While it is difficult to be a partner of a man who continually frustrates you with his passive-aggressive behavior, there are some things that a woman can do to break into his noninvolvement pattern.
There must be a way to end the loneliness, you must be thinking!
Here we offer one method:
You are not his therapist–Don't try to analyze him–Just set things straight when they go off track, then drop the subject and get busy with your own life.
- Watch how you hook in. Observe your unrealistic expectations for him to change. Don’t demand more than he can willingly give. Hire out projects you think he won’t carry through on. Get realistic–try to figure out where he can realistically change and what is set in stone for him.
- Set firm limits for yourself. Stick to them like glue. State them repeatedly. Use ‘I messages’ to share feelings of disappointment. Don’t protect him from your unhappy feelings. Accept no excuses when he says he couldn’t help it. Tell him that it is a choice he made. Tell him how his behavior injures or affects others. Ask him if he would like to be treated this way. When he says he forgot, point out that he remembers things that are important to him. Ask him how he would feel if you forgot to do things important to him.
- Pick your fights wisely. Choose your stand wisely focusing on the most important things. Overlook his neurotic traits but intervene on those behaviors that are most irritating to you.

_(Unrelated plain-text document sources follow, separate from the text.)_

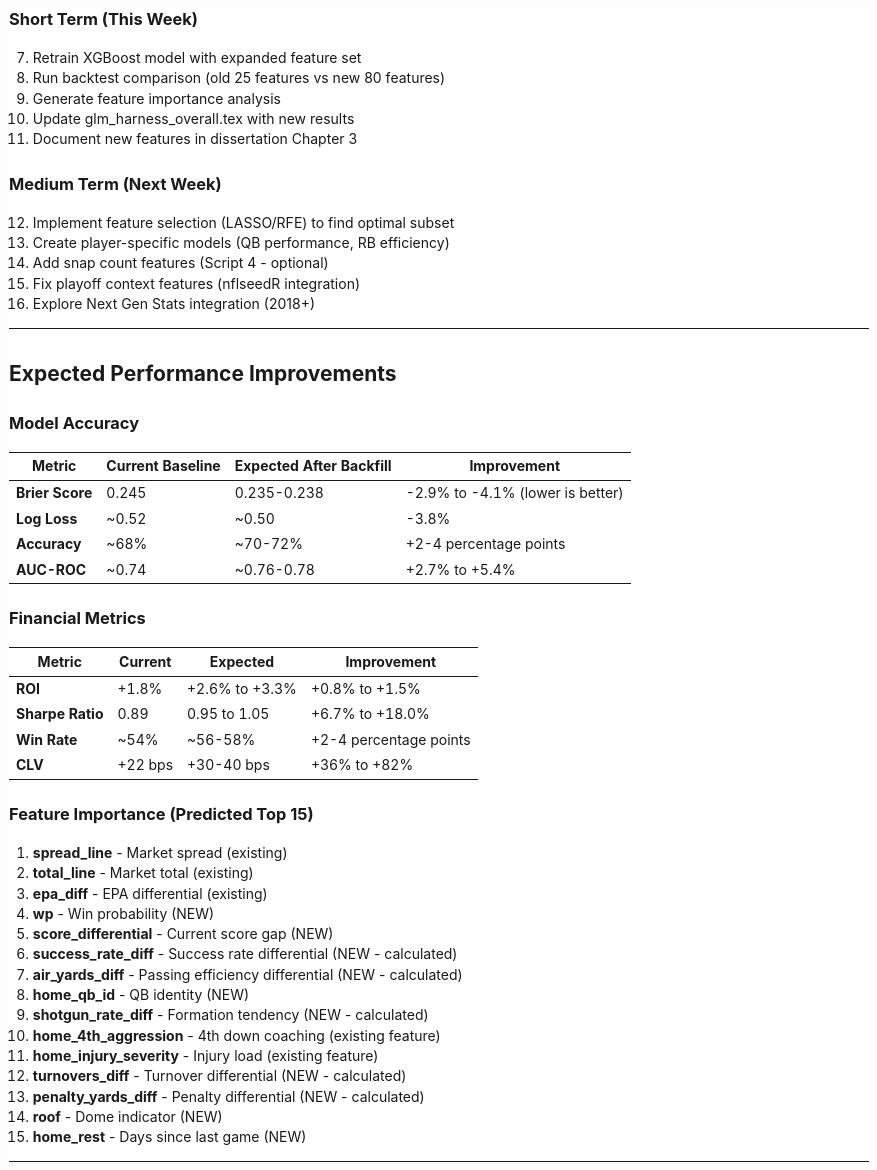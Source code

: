 ### Short Term (This Week)
7. Retrain XGBoost model with expanded feature set
8. Run backtest comparison (old 25 features vs new 80 features)
9. Generate feature importance analysis
10. Update glm_harness_overall.tex with new results
11. Document new features in dissertation Chapter 3

### Medium Term (Next Week)
12. Implement feature selection (LASSO/RFE) to find optimal subset
13. Create player-specific models (QB performance, RB efficiency)
14. Add snap count features (Script 4 - optional)
15. Fix playoff context features (nflseedR integration)
16. Explore Next Gen Stats integration (2018+)

---

## Expected Performance Improvements

### Model Accuracy

| Metric | Current Baseline | Expected After Backfill | Improvement |
|--------|-----------------|-------------------------|-------------|
| **Brier Score** | 0.245 | 0.235-0.238 | -2.9% to -4.1% (lower is better) |
| **Log Loss** | ~0.52 | ~0.50 | -3.8% |
| **Accuracy** | ~68% | ~70-72% | +2-4 percentage points |
| **AUC-ROC** | ~0.74 | ~0.76-0.78 | +2.7% to +5.4% |

### Financial Metrics

| Metric | Current | Expected | Improvement |
|--------|---------|----------|-------------|
| **ROI** | +1.8% | +2.6% to +3.3% | +0.8% to +1.5% |
| **Sharpe Ratio** | 0.89 | 0.95 to 1.05 | +6.7% to +18.0% |
| **Win Rate** | ~54% | ~56-58% | +2-4 percentage points |
| **CLV** | +22 bps | +30-40 bps | +36% to +82% |

### Feature Importance (Predicted Top 15)

1. **spread_line** - Market spread (existing)
2. **total_line** - Market total (existing)
3. **epa_diff** - EPA differential (existing)
4. **wp** - Win probability (NEW)
5. **score_differential** - Current score gap (NEW)
6. **success_rate_diff** - Success rate differential (NEW - calculated)
7. **air_yards_diff** - Passing efficiency differential (NEW - calculated)
8. **home_qb_id** - QB identity (NEW)
9. **shotgun_rate_diff** - Formation tendency (NEW - calculated)
10. **home_4th_aggression** - 4th down coaching (existing feature)
11. **home_injury_severity** - Injury load (existing feature)
12. **turnovers_diff** - Turnover differential (NEW - calculated)
13. **penalty_yards_diff** - Penalty differential (NEW - calculated)
14. **roof** - Dome indicator (NEW)
15. **home_rest** - Days since last game (NEW)

---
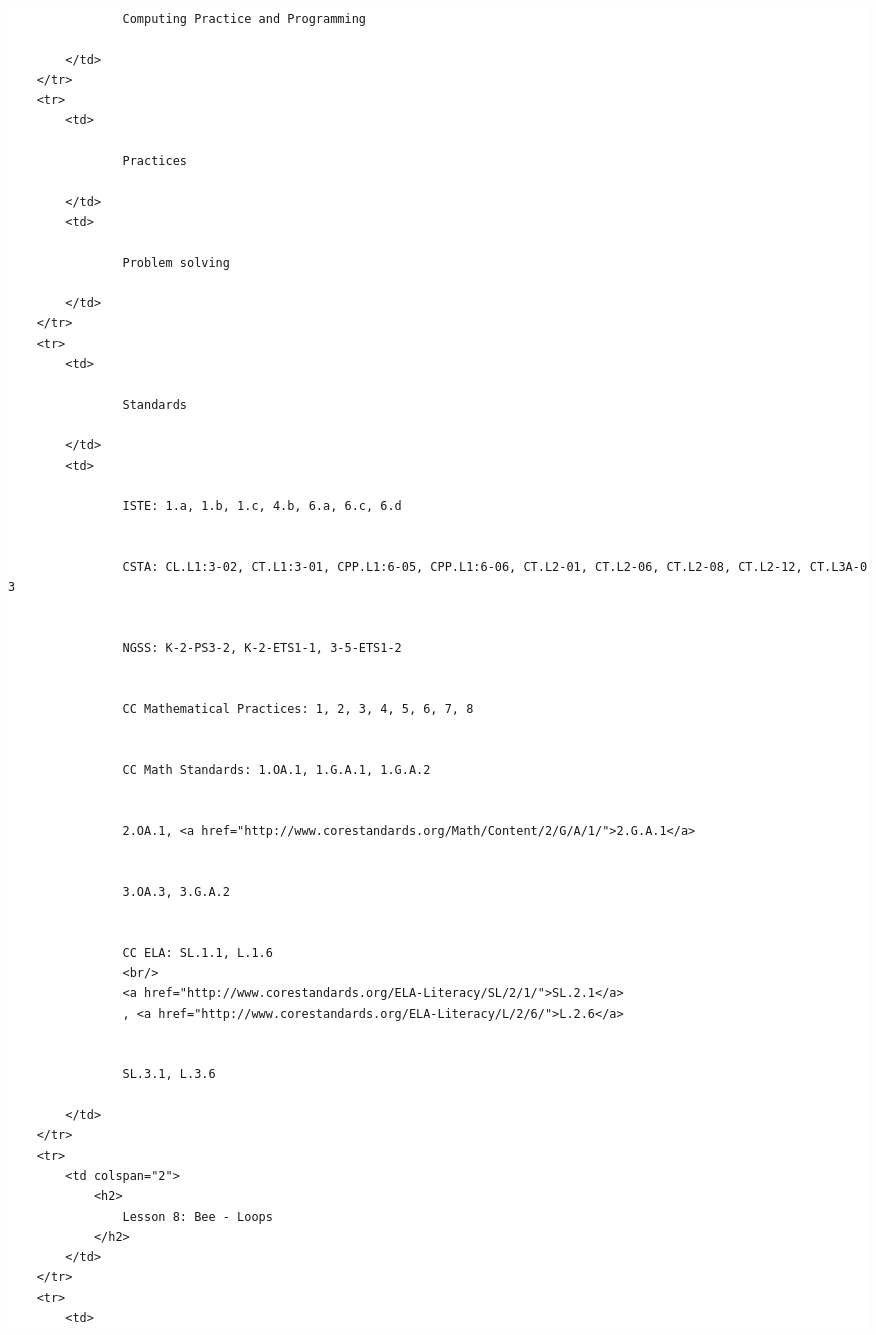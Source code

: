                     Computing Practice and Programming

            </td>
        </tr>
        <tr>
            <td>

                    Practices

            </td>
            <td>

                    Problem solving

            </td>
        </tr>
        <tr>
            <td>

                    Standards

            </td>
            <td>

                    ISTE: 1.a, 1.b, 1.c, 4.b, 6.a, 6.c, 6.d


                    CSTA: CL.L1:3-02, CT.L1:3-01, CPP.L1:6-05, CPP.L1:6-06, CT.L2-01, CT.L2-06, CT.L2-08, CT.L2-12, CT.L3A-03


                    NGSS: K-2-PS3-2, K-2-ETS1-1, 3-5-ETS1-2


                    CC Mathematical Practices: 1, 2, 3, 4, 5, 6, 7, 8


                    CC Math Standards: 1.OA.1, 1.G.A.1, 1.G.A.2


                    2.OA.1, <a href="http://www.corestandards.org/Math/Content/2/G/A/1/">2.G.A.1</a>


                    3.OA.3, 3.G.A.2


                    CC ELA: SL.1.1, L.1.6
                    <br/>
                    <a href="http://www.corestandards.org/ELA-Literacy/SL/2/1/">SL.2.1</a>
                    , <a href="http://www.corestandards.org/ELA-Literacy/L/2/6/">L.2.6</a>


                    SL.3.1, L.3.6

            </td>
        </tr>
        <tr>
            <td colspan="2">
                <h2>
                    Lesson 8: Bee - Loops
                </h2>
            </td>
        </tr>
        <tr>
            <td>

- Look at your own passive style of avoiding conflict. Watch how you blow off the important things and blow up at small things. Own up when you use passivity to avoid conflict. If he throws it back at you say, ‘This is not about you turning it back on me when I’m honest about my own shortcomings. We are trying to identify patterns that are unhealthy for us. Notice your need to blame me when I’m trying to be straight.’
- Make an agreement of ‘No trash talk’ when arguing. Stick to one subject. Don’t allow the argument to go off track. ("This is not about __Z_, we’re discussing __X_") Agree to take time out to cool down and return to the topic. Learn stress management techniques to handle your anxiety during the time out period. Read articles on fair fighting to ways to resolve conflict.
And these are extra points: see if you can apply them?
.Challenge the silent treatment by saying ‘When you refuse to talk with me, I get upset. Both of us angry is a poison for our relationship. When you don’t talk to me, I make wild assumptions that further distance us. We are two intelligent people who can talk this out. What do we really want in our relationship–angry silence or problem-solving?’
State consequences when he refuses to negotiate and compromise. Get a reality check from someone you trust on options for consequences. Follow through on consequences.
Don’t take his refusal personally–see it as learned behavior, which he uses to avoid confrontation. Learn stress management techniques to deal with your own hurt and sense of betrayal. Take a meditation or yoga class to learn deep breathing to deal with stress. Learn to observe your own disappointment rather than wallowing in it.
Take courses on couples communication. Go into marriage counseling with someone who understands this passive-aggressive man–angry wife dynamic. If he refuses, there is only one way left:
Get help in understanding your own needs that push you to continue in an unhappy relationship.